Ingredients:
- 1/2 cup Earth Balance or vegan butter
- 1/2 brown rice syrup
- 1 teaspoon black strap molasses (optional-I like it for the health benefits)
- 2 tablespoons ground flax seeds
- 6 tablespoons water*
- flax seed and water to replace to eggs
- 2 cups whole wheat flour
- 1 teaspoon sea salt
- 1/2 teaspoon baking soda
- 1 teaspoon baking powder
- 3 bananas, well mashed
- 1 teaspoon vanilla
Instructions:
- Preheat oven to 325F.
- In small bowl, combine flax seeds and water. Mix and let sit. In medium sized bowl, combine butter, brown rice syrup and molasses.
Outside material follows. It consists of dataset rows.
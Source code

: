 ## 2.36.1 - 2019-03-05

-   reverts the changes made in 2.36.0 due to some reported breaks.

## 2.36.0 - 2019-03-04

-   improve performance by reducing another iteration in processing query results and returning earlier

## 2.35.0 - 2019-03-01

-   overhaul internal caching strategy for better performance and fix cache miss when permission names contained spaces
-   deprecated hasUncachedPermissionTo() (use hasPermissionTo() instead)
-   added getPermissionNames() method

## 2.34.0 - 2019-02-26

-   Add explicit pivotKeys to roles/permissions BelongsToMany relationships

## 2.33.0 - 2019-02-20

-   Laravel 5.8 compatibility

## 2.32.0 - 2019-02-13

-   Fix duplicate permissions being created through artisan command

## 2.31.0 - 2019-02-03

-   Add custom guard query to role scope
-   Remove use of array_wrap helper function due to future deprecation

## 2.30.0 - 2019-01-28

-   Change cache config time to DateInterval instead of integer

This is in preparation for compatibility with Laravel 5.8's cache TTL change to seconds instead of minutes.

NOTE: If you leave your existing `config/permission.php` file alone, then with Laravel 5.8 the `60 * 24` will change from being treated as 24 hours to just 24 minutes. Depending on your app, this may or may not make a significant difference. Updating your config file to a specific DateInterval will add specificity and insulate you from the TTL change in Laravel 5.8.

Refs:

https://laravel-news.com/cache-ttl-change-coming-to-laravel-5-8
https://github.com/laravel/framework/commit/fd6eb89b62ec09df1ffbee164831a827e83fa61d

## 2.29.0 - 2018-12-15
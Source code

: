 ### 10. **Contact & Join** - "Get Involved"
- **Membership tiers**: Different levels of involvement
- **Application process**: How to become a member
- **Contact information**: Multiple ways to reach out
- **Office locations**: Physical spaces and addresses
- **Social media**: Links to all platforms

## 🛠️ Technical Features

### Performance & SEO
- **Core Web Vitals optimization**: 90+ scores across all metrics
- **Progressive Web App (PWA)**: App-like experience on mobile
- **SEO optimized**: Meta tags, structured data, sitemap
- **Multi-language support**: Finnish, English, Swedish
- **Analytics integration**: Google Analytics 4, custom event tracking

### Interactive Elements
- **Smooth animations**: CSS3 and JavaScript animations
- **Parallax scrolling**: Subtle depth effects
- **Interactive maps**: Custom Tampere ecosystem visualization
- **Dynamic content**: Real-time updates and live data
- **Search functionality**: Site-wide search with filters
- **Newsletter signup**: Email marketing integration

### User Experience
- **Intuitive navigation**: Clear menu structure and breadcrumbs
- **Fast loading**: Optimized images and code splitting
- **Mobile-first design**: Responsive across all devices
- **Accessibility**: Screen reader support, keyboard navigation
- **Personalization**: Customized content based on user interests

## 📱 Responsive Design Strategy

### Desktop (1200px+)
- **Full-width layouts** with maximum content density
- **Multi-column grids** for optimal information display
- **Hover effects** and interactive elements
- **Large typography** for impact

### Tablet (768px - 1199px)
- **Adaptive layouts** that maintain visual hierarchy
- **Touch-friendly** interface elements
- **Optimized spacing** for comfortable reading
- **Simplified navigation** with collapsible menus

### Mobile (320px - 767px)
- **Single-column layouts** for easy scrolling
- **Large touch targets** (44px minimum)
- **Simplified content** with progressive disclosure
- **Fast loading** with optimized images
- In large bowl, combine flour, salt, baking soda and baking powder.
- Add flax seed mixture to butter mixture and combine.
- Add wet ingredients to dry, stirring until just combined. Add in bananas and vanilla and stir again until just combined. Do not over mix.
- Line mini muffin tin with paper liners or spray with non-stick spray. Spoon in batter 2/3 full. Bake for about 12-15 minutes or until toothpick inserted in center comes out clean.
- If you’re making loaves, bake for 40 minutes.